I went to yoga tonight. My last yoga class was sometime in 2007 – after I started taking karate but before I started kickboxing. I wanted to keep doing it all, but there are just not enough hours in the day. At least there weren’t back then. There might be now, but alas, I am too broken for karate and kickboxing, so yoga on its own it is.
And it was great! Nearly everything came back to me; the breath, the focus, the postures, the way I knew what the instructor was going to say and where she was going with the practice before it happened. Muscle memory, I guess? Something, anyway.
And yes, this is the same instructor I had all those years ago when I used to yoga. We were reminiscing. It was probably 2001-2002 that I started classes with her. Max was wee, Charles barely in school. Her own daughter was just a few years older, and now she is doing a Masters degree. Time goes on.
And my body. Oh dear, my poor old body. I am 10 years older, several pounds heavier, and oh dear. So what didn’t come back? The flexibility. Holy god, I have lost it all.
This is the kind of thing that would have, back in the day, bothered me so much that I would have given up. But tonight I was able to cut myself some slack, work to my limit, and not go beyond that. I was, as a matter of fact, present.
I had kind of a shitty summer, friends. I won’t go into details, but there was a lot of stress, a lot of shit going on that I was unable to control. And, if you ever ask me what level of control I would like to have in any given situation, my answer is typically ALL OF IT. So you can see how this would have been kind of a problem.
When we were asked at the beginning of class what brought us to yoga – or brought us back to yoga – I said I missed the ability to be present, to be mindful of the present. I had lost the ability to focus on the now, and, after this summer, I needed to get that back. I hadn’t planned on saying that. Usually, in those kinds of situations, I say something benign, something generic, so the instructor just moves along to the next person. But tonight, those words – present, mindful – just rushed from me. Clearly, they needed to be said.

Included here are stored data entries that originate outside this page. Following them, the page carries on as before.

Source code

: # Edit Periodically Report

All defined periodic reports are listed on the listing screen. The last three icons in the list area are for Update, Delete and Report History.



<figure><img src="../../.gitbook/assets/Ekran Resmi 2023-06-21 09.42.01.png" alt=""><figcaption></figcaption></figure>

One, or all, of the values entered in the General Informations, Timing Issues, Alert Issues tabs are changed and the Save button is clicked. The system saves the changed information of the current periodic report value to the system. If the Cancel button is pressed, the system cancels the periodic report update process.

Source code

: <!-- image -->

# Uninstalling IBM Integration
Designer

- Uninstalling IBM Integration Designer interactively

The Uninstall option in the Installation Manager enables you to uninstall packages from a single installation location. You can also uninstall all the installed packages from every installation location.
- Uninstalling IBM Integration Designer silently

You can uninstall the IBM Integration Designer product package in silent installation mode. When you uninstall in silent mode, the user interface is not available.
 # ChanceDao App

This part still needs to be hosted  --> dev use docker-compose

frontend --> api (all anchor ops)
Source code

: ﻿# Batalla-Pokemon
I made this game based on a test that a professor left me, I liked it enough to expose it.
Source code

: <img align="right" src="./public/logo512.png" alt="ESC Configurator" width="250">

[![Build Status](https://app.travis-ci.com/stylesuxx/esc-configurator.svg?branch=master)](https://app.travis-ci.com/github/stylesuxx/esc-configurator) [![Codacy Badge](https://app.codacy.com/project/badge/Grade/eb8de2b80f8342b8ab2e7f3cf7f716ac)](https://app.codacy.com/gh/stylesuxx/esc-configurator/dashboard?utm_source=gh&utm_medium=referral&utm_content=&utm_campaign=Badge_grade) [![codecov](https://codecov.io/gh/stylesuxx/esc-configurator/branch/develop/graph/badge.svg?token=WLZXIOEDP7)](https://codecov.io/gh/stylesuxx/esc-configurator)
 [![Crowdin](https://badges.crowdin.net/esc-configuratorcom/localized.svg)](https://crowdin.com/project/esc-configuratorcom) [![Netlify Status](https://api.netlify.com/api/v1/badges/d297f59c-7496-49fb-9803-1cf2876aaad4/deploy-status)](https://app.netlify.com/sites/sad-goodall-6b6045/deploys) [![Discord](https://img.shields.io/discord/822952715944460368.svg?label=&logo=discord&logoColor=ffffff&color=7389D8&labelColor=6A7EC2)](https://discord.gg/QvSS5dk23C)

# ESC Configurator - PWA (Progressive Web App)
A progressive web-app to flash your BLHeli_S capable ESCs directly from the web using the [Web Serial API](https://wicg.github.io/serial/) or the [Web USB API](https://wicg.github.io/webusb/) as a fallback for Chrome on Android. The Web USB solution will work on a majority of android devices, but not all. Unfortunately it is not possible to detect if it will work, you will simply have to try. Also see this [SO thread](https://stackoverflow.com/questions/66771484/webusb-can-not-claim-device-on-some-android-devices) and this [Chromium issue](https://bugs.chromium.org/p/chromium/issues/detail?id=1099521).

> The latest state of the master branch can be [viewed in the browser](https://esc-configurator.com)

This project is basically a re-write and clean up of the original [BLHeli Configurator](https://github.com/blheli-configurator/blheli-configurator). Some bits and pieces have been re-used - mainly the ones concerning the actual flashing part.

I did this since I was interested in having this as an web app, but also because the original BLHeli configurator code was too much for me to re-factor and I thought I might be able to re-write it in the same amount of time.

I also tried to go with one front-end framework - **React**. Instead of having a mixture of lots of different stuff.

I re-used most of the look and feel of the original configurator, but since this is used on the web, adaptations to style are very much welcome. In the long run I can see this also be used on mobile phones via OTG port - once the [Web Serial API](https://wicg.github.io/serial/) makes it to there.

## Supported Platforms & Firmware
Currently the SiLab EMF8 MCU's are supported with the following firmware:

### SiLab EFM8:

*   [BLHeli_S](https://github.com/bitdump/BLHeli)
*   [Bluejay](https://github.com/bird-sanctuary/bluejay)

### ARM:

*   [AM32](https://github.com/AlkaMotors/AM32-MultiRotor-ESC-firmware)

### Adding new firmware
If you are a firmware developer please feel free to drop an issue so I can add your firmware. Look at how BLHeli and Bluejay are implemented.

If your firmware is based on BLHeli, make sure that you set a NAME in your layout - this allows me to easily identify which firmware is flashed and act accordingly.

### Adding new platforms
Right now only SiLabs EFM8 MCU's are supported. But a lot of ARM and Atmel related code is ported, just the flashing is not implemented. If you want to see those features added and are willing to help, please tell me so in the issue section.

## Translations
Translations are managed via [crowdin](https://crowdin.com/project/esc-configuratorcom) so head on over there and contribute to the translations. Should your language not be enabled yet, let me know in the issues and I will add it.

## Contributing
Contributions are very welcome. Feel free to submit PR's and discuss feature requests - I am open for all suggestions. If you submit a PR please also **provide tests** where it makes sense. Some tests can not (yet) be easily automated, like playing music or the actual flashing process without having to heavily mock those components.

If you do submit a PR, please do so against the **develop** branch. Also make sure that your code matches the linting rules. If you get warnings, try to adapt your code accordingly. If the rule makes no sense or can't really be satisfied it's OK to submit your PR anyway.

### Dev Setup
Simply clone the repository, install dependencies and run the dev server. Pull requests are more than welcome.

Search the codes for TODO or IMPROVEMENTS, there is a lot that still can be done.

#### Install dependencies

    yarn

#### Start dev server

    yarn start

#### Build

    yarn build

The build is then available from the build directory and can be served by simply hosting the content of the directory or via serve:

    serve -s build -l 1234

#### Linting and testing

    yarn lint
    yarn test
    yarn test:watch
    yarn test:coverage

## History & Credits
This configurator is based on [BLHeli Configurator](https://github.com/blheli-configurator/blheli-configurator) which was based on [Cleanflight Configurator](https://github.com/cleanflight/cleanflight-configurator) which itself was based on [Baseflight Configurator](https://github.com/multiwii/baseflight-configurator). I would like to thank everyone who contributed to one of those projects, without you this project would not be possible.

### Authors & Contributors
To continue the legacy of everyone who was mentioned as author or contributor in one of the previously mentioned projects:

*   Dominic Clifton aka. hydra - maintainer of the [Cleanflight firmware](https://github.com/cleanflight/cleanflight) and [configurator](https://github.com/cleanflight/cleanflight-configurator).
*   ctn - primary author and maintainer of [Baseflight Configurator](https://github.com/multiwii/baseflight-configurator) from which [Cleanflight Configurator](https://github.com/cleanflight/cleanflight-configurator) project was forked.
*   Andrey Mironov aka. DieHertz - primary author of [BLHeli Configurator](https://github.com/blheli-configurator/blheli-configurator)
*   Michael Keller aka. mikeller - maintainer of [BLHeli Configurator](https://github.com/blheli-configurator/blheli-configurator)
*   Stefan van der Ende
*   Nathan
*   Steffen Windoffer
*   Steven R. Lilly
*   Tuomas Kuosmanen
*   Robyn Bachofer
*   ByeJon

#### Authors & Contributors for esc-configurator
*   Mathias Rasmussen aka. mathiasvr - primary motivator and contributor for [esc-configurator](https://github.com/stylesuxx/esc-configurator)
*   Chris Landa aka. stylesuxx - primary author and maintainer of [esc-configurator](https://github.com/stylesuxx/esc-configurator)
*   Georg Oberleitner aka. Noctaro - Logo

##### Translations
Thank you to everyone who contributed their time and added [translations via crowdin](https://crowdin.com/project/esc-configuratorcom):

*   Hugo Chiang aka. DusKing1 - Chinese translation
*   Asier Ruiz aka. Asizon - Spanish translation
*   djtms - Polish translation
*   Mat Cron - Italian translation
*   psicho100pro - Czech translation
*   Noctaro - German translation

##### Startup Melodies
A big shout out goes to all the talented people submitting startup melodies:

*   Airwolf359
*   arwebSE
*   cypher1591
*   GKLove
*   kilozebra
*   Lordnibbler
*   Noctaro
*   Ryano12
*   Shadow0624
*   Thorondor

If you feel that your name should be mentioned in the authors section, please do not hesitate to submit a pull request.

The class flew by. Suddenly we were settling in for savasana, and then it was over.
I am going to be SO SORE tomorrow, I know it. I have not moved like that in a very long time. But as I always like to say it’s a “good hurt.” The hurt where you know you’ve done something amazing for your body, so you don’t mind the pain.
My body hurts, but my brain – for the first time in quite some time – does not. I call that a win.
Also? Hi. Thanks for sticking around. I think I might be back for good this time. This too is good for the brain.